**Records drawn from a dataset:**
- Opening Delimiter -
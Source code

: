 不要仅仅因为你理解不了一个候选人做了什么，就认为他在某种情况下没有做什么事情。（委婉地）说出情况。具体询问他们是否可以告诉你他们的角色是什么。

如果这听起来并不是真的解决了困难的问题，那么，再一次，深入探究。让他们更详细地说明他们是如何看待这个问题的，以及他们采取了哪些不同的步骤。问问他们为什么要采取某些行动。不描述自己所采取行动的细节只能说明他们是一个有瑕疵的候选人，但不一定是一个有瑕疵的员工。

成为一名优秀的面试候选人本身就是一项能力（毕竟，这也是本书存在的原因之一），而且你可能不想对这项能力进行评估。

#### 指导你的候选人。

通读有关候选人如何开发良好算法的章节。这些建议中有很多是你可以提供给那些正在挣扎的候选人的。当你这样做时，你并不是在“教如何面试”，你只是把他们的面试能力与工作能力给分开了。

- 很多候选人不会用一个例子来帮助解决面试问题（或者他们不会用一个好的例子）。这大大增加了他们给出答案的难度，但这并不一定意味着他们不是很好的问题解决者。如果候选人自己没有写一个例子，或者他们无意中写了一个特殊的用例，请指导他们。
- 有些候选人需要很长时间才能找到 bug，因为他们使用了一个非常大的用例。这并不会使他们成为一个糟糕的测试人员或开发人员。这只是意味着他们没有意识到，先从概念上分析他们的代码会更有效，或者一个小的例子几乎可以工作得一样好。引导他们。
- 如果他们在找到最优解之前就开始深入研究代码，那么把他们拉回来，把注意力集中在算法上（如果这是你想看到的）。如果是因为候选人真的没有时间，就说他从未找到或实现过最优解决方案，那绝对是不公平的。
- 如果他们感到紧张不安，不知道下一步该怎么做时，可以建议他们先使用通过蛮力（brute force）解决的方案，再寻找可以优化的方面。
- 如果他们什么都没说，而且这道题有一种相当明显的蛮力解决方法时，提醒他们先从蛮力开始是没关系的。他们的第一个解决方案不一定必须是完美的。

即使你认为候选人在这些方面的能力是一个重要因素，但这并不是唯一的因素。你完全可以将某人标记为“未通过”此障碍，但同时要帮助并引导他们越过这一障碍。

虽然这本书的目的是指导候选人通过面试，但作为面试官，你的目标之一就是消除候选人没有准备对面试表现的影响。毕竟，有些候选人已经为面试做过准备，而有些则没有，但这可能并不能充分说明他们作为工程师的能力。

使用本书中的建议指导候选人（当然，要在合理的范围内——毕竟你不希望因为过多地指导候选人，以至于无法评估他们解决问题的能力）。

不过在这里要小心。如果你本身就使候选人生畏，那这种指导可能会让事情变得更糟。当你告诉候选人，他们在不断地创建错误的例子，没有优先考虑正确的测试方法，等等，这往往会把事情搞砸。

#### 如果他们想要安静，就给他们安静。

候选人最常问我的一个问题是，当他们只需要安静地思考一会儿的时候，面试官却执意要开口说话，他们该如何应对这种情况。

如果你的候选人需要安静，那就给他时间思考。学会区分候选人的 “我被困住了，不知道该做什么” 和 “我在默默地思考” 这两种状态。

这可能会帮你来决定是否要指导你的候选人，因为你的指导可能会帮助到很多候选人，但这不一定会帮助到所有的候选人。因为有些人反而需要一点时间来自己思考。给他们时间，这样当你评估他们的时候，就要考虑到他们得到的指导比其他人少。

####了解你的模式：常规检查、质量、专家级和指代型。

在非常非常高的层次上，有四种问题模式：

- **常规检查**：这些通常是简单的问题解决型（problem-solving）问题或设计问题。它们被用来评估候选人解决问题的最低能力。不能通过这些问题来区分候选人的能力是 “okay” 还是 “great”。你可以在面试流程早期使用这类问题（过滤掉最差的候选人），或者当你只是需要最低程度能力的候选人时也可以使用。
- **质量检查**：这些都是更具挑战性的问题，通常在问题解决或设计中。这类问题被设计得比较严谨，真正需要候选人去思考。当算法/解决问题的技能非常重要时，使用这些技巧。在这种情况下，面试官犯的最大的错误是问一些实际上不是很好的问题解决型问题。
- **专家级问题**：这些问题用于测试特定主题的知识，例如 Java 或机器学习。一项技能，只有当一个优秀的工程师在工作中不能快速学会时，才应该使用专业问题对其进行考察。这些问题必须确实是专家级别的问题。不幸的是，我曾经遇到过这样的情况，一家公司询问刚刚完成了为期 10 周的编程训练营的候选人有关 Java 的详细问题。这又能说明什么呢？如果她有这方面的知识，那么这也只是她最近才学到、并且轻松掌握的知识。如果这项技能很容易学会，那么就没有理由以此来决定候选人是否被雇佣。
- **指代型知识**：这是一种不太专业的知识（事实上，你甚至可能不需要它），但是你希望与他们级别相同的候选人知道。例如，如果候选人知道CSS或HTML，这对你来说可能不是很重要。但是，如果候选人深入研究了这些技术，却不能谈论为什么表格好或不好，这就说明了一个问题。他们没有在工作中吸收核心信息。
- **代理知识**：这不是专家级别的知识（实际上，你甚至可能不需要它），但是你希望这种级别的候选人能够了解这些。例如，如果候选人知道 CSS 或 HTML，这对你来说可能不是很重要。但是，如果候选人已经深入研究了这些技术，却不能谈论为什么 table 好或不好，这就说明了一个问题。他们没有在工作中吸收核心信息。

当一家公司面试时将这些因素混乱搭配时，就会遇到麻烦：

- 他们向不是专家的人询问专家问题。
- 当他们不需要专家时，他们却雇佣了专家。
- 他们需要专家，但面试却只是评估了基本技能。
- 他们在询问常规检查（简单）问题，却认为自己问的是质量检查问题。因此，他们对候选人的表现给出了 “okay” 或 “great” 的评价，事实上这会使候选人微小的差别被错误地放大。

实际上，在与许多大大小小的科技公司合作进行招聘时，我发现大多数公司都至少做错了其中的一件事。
- Closing Delimiter -
Where a line of the records contains the word "这就说明了一个问题", copy that line.

- **指代型知识**：这是一种不太专业的知识（事实上，你甚至可能不需要它），但是你希望与他们级别相同的候选人知道。例如，如果候选人知道CSS或HTML，这对你来说可能不是很重要。但是，如果候选人深入研究了这些技术，却不能谈论为什么表格好或不好，这就说明了一个问题。他们没有在工作中吸收核心信息。
- **代理知识**：这不是专家级别的知识（实际上，你甚至可能不需要它），但是你希望这种级别的候选人能够了解这些。例如，如果候选人知道 CSS 或 HTML，这对你来说可能不是很重要。但是，如果候选人已经深入研究了这些技术，却不能谈论为什么 table 好或不好，这就说明了一个问题。他们没有在工作中吸收核心信息。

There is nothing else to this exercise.